Nikolaus Bernau on the Mythical Creature in Art
Palace décor, hot-pink squeaky toys, the LGBT flag: unicorns remain part of the history of art and religion to this day—but above all of everyday life and culture in the Western world. In a three-part series, cultural journalist Nikolaus Bernau explores the mythical creature in art on rbb’s Kulturradio, radio3 (in German).
The first episode focuses on tapestries from Brandenburg to Paris. One little-known yet extraordinary work on view comes from St. Gotthardt’s Church in Brandenburg an der Havel, which has loaned a unique 15th-century tapestry measuring 5.5 meters in length, with a unicorn depicted at its center. Kept in the church for centuries, the tapestry was cleaned and restored especially for the unicorn exhibition at the Museum Barberini.

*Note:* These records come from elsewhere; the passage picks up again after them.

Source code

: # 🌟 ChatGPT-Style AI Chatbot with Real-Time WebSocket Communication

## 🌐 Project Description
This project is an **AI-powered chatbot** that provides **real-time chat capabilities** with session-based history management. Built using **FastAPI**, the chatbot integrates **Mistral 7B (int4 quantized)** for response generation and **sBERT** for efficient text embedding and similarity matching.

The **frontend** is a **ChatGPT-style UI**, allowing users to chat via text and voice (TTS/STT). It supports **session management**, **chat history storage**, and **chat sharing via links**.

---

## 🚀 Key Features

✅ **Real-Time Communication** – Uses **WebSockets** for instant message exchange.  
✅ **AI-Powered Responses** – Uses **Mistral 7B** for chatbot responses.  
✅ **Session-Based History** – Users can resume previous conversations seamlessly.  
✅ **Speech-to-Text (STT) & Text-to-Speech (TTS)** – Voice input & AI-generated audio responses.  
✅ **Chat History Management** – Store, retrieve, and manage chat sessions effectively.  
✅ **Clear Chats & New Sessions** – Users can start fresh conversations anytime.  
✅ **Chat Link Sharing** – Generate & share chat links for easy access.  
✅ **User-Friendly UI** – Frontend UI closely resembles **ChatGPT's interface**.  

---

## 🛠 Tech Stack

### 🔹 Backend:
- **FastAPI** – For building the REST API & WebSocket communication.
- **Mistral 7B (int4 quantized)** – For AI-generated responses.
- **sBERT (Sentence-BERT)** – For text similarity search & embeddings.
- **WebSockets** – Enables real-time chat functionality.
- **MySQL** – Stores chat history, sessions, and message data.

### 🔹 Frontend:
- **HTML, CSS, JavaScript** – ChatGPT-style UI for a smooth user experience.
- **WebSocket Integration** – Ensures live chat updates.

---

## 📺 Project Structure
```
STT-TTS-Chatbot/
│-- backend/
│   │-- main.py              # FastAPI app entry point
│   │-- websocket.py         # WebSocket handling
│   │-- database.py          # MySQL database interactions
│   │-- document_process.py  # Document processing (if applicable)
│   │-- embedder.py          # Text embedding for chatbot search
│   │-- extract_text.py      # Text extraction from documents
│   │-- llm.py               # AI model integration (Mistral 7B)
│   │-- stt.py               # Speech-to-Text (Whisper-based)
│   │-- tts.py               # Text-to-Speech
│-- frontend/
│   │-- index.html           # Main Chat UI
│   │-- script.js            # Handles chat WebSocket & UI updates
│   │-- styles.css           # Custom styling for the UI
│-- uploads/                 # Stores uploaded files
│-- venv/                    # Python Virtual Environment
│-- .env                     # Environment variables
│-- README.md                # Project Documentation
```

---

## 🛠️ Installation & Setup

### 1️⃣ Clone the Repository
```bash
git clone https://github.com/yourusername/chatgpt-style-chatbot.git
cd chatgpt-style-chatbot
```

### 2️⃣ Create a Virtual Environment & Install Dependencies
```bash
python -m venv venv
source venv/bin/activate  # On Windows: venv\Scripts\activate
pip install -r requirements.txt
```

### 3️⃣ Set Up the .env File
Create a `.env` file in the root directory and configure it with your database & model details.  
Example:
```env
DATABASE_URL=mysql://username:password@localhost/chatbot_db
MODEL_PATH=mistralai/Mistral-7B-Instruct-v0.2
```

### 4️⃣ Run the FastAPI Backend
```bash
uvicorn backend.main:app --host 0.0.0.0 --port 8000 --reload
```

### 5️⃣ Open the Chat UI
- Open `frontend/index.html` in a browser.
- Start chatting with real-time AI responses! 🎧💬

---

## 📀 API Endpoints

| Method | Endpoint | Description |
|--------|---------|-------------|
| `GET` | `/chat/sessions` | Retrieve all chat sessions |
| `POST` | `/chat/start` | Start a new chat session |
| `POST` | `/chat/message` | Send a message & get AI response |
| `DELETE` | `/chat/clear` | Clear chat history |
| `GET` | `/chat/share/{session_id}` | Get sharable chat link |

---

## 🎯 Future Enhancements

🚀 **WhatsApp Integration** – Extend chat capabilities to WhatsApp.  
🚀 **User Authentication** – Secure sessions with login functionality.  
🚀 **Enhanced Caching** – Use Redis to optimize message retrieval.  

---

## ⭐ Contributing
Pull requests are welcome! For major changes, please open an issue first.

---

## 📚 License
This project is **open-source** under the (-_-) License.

At the very beginning of the exhibition The Unicorn in Art at the Museum Barberini in Potsdam, visitors encounter a Dutch painting featuring a massive, horse-like unicorn that appears anything but cute. Right beside it, displayed in a glass case, is a unicorn from China. What connects the two, and why does the unicorn appear so brutal? Bernau investigates these questions in Part Two.
In the third episode, Bernau examines the collections of Berlin’s museums and traces the paths of influential collectors—from Friedrich Wilhelm IV and Wilhelm von Bode to James Simon.